[[ MATERIAL FOR THIS TASK open ]]

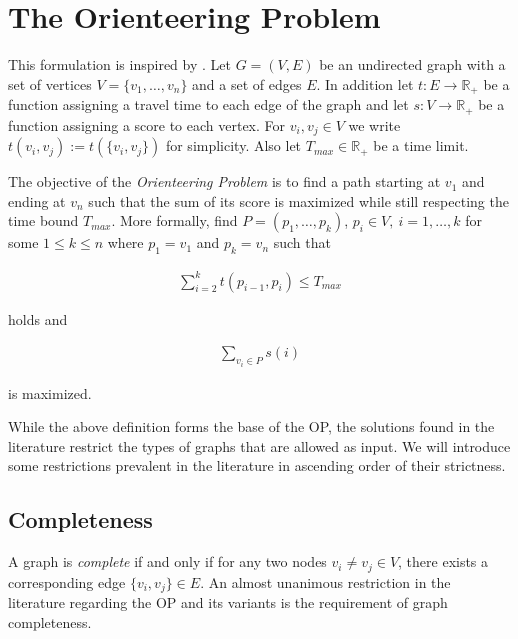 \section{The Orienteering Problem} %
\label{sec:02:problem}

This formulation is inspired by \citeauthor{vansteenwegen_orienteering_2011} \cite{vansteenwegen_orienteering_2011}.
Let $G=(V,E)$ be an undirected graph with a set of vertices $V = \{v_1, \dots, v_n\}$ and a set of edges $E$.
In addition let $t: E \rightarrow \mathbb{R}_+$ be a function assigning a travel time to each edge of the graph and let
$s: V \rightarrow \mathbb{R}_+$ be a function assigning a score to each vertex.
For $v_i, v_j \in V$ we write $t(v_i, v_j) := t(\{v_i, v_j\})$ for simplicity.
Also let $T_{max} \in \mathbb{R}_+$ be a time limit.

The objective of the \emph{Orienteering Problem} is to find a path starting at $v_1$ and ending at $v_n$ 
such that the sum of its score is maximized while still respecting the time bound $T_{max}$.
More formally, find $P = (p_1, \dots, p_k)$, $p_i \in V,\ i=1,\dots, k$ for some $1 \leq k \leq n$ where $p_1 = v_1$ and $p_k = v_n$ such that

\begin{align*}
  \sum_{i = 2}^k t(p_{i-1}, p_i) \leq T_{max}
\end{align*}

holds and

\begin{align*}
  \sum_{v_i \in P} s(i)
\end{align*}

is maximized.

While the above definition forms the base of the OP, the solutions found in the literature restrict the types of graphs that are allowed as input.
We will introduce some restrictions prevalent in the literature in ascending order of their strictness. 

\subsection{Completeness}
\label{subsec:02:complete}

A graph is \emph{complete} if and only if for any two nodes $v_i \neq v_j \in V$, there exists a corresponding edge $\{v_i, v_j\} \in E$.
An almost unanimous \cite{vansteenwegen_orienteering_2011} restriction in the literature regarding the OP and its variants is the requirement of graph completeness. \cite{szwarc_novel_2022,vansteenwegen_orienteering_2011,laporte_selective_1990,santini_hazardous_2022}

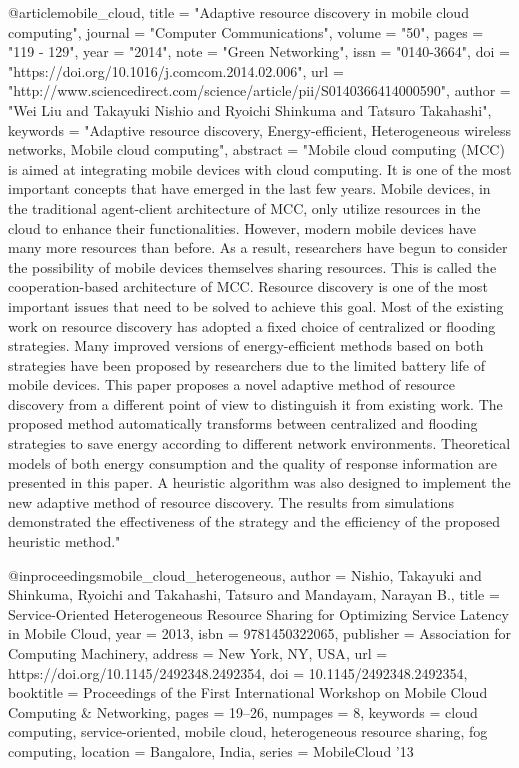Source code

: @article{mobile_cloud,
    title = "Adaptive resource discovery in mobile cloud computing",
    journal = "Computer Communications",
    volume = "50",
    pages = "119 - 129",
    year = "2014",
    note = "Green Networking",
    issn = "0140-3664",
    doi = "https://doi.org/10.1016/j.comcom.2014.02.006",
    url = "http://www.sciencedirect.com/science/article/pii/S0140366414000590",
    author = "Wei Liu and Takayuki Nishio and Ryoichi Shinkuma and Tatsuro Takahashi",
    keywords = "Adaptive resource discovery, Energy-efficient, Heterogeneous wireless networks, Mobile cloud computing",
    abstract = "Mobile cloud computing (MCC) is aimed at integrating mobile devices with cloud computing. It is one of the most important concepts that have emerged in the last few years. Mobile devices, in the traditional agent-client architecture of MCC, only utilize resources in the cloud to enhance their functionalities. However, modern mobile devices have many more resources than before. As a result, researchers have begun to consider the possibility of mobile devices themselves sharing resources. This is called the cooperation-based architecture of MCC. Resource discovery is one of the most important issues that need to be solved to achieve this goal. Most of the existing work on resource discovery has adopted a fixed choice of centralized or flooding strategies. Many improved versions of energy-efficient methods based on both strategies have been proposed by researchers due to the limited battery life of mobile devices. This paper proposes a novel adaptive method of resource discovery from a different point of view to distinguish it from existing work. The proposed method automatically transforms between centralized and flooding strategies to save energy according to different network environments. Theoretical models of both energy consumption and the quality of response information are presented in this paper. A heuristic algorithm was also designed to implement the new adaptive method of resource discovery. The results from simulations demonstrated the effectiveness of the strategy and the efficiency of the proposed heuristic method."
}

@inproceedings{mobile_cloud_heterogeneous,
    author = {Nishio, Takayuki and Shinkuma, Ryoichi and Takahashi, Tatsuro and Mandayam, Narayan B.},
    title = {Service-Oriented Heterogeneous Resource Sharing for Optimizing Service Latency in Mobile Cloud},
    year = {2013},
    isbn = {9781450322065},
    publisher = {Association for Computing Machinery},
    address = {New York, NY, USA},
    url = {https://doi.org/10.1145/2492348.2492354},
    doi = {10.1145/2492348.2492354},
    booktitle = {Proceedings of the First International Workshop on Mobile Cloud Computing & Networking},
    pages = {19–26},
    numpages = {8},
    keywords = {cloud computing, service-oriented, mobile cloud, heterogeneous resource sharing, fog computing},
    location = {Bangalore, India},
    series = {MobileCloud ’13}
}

[[ MATERIAL FOR THIS TASK closed ]]
[[ MATERIAL FOR THIS TASK open ]]

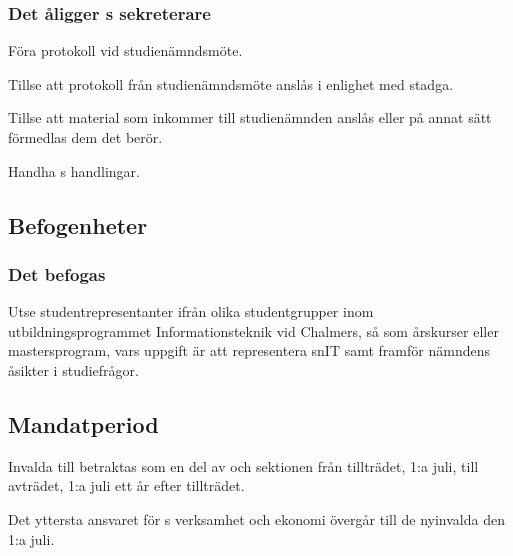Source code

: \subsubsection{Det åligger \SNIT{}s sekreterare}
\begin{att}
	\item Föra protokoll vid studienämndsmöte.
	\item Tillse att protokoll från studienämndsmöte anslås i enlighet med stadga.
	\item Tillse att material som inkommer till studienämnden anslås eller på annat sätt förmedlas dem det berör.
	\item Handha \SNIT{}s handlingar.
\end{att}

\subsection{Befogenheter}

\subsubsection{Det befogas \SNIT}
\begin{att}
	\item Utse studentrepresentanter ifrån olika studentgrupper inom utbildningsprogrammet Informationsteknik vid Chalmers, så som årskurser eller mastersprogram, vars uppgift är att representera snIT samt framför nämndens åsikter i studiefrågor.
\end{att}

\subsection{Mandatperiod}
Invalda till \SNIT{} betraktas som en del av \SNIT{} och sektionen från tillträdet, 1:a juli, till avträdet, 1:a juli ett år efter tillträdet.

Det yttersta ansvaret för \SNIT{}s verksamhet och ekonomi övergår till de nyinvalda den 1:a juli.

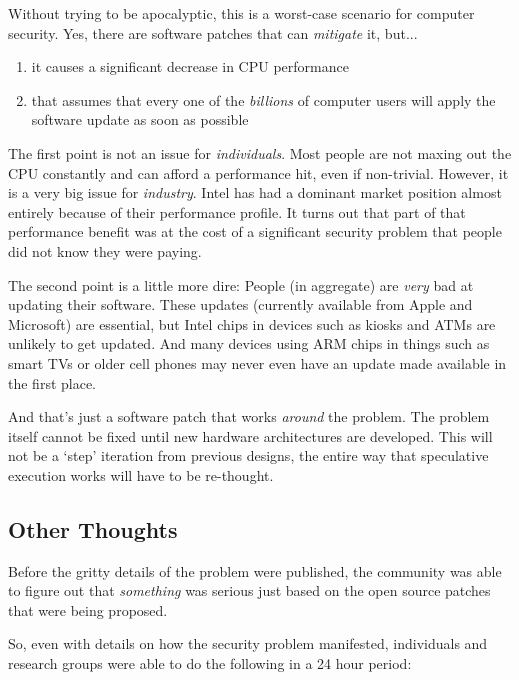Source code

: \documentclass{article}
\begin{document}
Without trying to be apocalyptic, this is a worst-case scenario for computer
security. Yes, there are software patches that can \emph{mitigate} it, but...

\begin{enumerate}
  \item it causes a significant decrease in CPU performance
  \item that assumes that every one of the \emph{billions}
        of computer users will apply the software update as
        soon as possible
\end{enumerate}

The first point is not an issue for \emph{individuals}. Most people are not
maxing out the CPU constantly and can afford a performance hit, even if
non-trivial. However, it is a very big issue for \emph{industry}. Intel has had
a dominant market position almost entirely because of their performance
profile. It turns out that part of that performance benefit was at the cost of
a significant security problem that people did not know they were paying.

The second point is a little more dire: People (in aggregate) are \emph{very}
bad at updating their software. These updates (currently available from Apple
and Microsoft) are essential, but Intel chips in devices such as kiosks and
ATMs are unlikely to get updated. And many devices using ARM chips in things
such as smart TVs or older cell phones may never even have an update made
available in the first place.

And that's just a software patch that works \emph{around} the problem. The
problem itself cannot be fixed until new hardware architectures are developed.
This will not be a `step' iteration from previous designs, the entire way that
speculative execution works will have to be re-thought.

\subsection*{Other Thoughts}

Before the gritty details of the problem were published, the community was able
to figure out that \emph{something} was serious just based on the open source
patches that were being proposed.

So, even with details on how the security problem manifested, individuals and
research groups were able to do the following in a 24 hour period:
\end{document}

[[ MATERIAL FOR THIS TASK closed ]]
[[ MATERIAL FOR THIS TASK open ]]

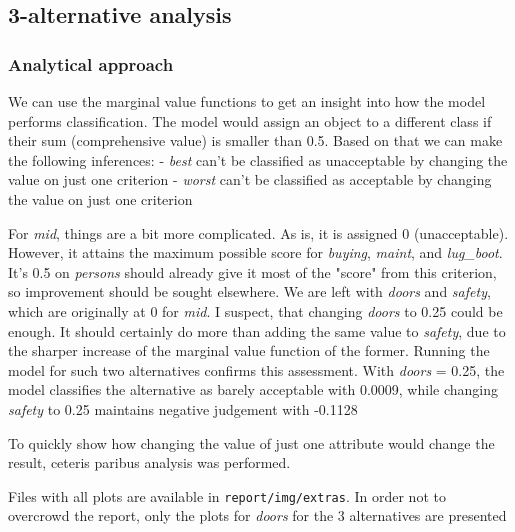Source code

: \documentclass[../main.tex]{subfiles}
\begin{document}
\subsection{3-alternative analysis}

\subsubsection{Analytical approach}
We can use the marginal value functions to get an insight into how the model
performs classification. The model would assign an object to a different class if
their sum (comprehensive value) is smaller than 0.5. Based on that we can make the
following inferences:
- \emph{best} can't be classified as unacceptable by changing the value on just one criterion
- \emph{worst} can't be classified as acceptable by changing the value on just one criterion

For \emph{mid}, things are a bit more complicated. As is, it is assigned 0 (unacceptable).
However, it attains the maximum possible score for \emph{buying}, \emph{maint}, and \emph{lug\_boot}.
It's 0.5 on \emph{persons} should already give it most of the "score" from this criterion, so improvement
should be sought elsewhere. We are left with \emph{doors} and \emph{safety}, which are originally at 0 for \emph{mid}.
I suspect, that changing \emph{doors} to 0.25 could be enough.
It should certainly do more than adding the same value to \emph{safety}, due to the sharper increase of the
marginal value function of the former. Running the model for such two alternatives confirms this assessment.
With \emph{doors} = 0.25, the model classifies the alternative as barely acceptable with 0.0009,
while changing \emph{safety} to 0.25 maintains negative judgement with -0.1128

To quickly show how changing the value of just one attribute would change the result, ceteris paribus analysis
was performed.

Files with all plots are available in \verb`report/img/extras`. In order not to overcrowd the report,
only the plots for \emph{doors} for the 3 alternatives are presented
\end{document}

[[ MATERIAL FOR THIS TASK closed ]]

Give back exactly the lines above starting at the line where "Without trying to" appears and ending at the line where "ATMs are unlikely" appears, both included, with no other lines.

Without trying to be apocalyptic, this is a worst-case scenario for computer
security. Yes, there are software patches that can \emph{mitigate} it, but...

\begin{enumerate}
  \item it causes a significant decrease in CPU performance
  \item that assumes that every one of the \emph{billions}
        of computer users will apply the software update as
        soon as possible
\end{enumerate}

The first point is not an issue for \emph{individuals}. Most people are not
maxing out the CPU constantly and can afford a performance hit, even if
non-trivial. However, it is a very big issue for \emph{industry}. Intel has had
a dominant market position almost entirely because of their performance
profile. It turns out that part of that performance benefit was at the cost of
a significant security problem that people did not know they were paying.

The second point is a little more dire: People (in aggregate) are \emph{very}
bad at updating their software. These updates (currently available from Apple
and Microsoft) are essential, but Intel chips in devices such as kiosks and
ATMs are unlikely to get updated. And many devices using ARM chips in things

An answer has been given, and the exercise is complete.